Provided records:
· · · ·

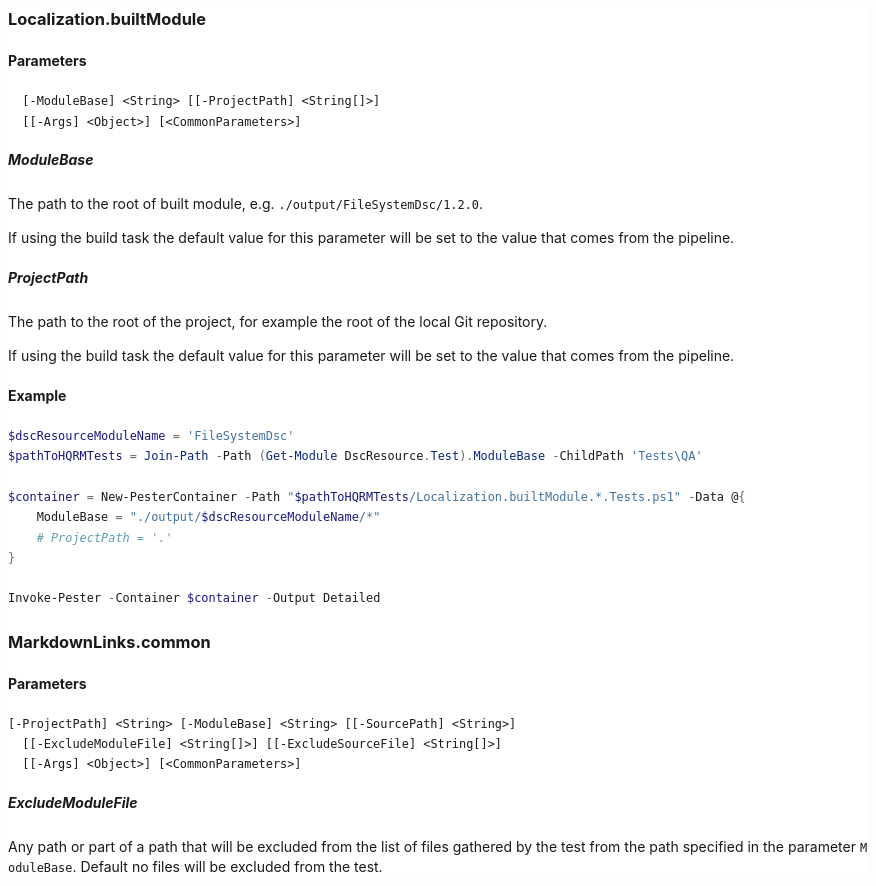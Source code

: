 ### Localization.builtModule

#### Parameters


```plaintext
  [-ModuleBase] <String> [[-ProjectPath] <String[]>]
  [[-Args] <Object>] [<CommonParameters>]
```


##### ModuleBase

The path to the root of built module, e.g. `./output/FileSystemDsc/1.2.0`.

If using the build task the default value for this parameter will be set
to the value that comes from the pipeline.

##### ProjectPath

The path to the root of the project, for example the root of the local
Git repository.

If using the build task the default value for this parameter will be set
to the value that comes from the pipeline.

#### Example

```powershell
$dscResourceModuleName = 'FileSystemDsc'
$pathToHQRMTests = Join-Path -Path (Get-Module DscResource.Test).ModuleBase -ChildPath 'Tests\QA'

$container = New-PesterContainer -Path "$pathToHQRMTests/Localization.builtModule.*.Tests.ps1" -Data @{
    ModuleBase = "./output/$dscResourceModuleName/*"
    # ProjectPath = '.'
}

Invoke-Pester -Container $container -Output Detailed
```

### MarkdownLinks.common

#### Parameters


```plaintext
[-ProjectPath] <String> [-ModuleBase] <String> [[-SourcePath] <String>] 
  [[-ExcludeModuleFile] <String[]>] [[-ExcludeSourceFile] <String[]>] 
  [[-Args] <Object>] [<CommonParameters>]
```


##### ExcludeModuleFile

Any path or part of a path that will be excluded from the list of files
gathered by the test from the path specified in the parameter `ModuleBase`.
Default no files will be excluded from the test.
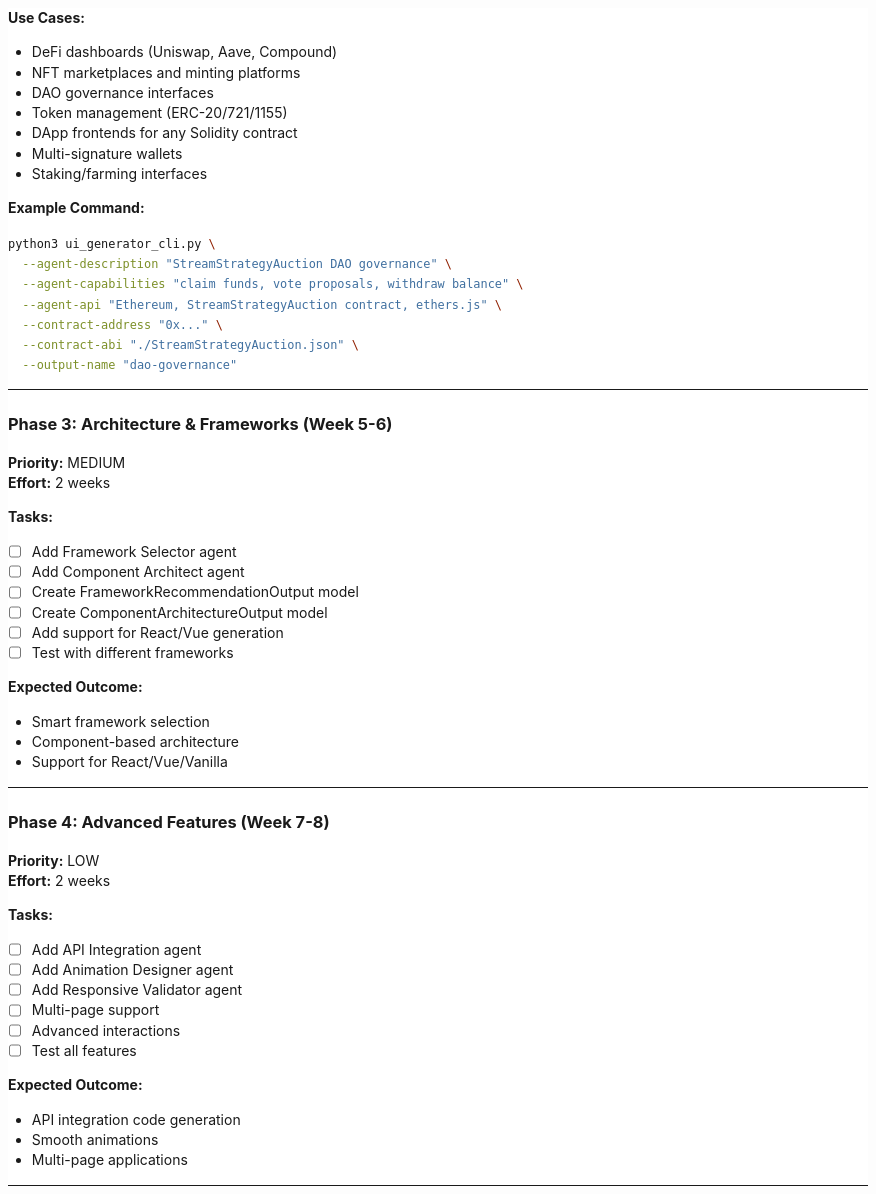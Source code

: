 **Use Cases:**
- DeFi dashboards (Uniswap, Aave, Compound)
- NFT marketplaces and minting platforms
- DAO governance interfaces
- Token management (ERC-20/721/1155)
- DApp frontends for any Solidity contract
- Multi-signature wallets
- Staking/farming interfaces

**Example Command:**
```bash
python3 ui_generator_cli.py \
  --agent-description "StreamStrategyAuction DAO governance" \
  --agent-capabilities "claim funds, vote proposals, withdraw balance" \
  --agent-api "Ethereum, StreamStrategyAuction contract, ethers.js" \
  --contract-address "0x..." \
  --contract-abi "./StreamStrategyAuction.json" \
  --output-name "dao-governance"
```

---

### **Phase 3: Architecture & Frameworks** (Week 5-6)
**Priority:** MEDIUM  
**Effort:** 2 weeks

**Tasks:**
- [ ] Add Framework Selector agent
- [ ] Add Component Architect agent
- [ ] Create FrameworkRecommendationOutput model
- [ ] Create ComponentArchitectureOutput model
- [ ] Add support for React/Vue generation
- [ ] Test with different frameworks

**Expected Outcome:**
- Smart framework selection
- Component-based architecture
- Support for React/Vue/Vanilla

---

### **Phase 4: Advanced Features** (Week 7-8)
**Priority:** LOW  
**Effort:** 2 weeks

**Tasks:**
- [ ] Add API Integration agent
- [ ] Add Animation Designer agent
- [ ] Add Responsive Validator agent
- [ ] Multi-page support
- [ ] Advanced interactions
- [ ] Test all features

**Expected Outcome:**
- API integration code generation
- Smooth animations
- Multi-page applications

---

· · · ·

Return a word-for-word copy of the lines above from the one holding "- DApp frontends for any Solidity contract" through the one holding "- [ ] Test all features", with both of them included and nothing besides.

Result of the exercise:
- DApp frontends for any Solidity contract
- Multi-signature wallets
- Staking/farming interfaces

**Example Command:**
```bash
python3 ui_generator_cli.py \
  --agent-description "StreamStrategyAuction DAO governance" \
  --agent-capabilities "claim funds, vote proposals, withdraw balance" \
  --agent-api "Ethereum, StreamStrategyAuction contract, ethers.js" \
  --contract-address "0x..." \
  --contract-abi "./StreamStrategyAuction.json" \
  --output-name "dao-governance"
```

---

### **Phase 3: Architecture & Frameworks** (Week 5-6)
**Priority:** MEDIUM  
**Effort:** 2 weeks

**Tasks:**
- [ ] Add Framework Selector agent
- [ ] Add Component Architect agent
- [ ] Create FrameworkRecommendationOutput model
- [ ] Create ComponentArchitectureOutput model
- [ ] Add support for React/Vue generation
- [ ] Test with different frameworks

**Expected Outcome:**
- Smart framework selection
- Component-based architecture
- Support for React/Vue/Vanilla

---

### **Phase 4: Advanced Features** (Week 7-8)
**Priority:** LOW  
**Effort:** 2 weeks

**Tasks:**
- [ ] Add API Integration agent
- [ ] Add Animation Designer agent
- [ ] Add Responsive Validator agent
- [ ] Multi-page support
- [ ] Advanced interactions
- [ ] Test all features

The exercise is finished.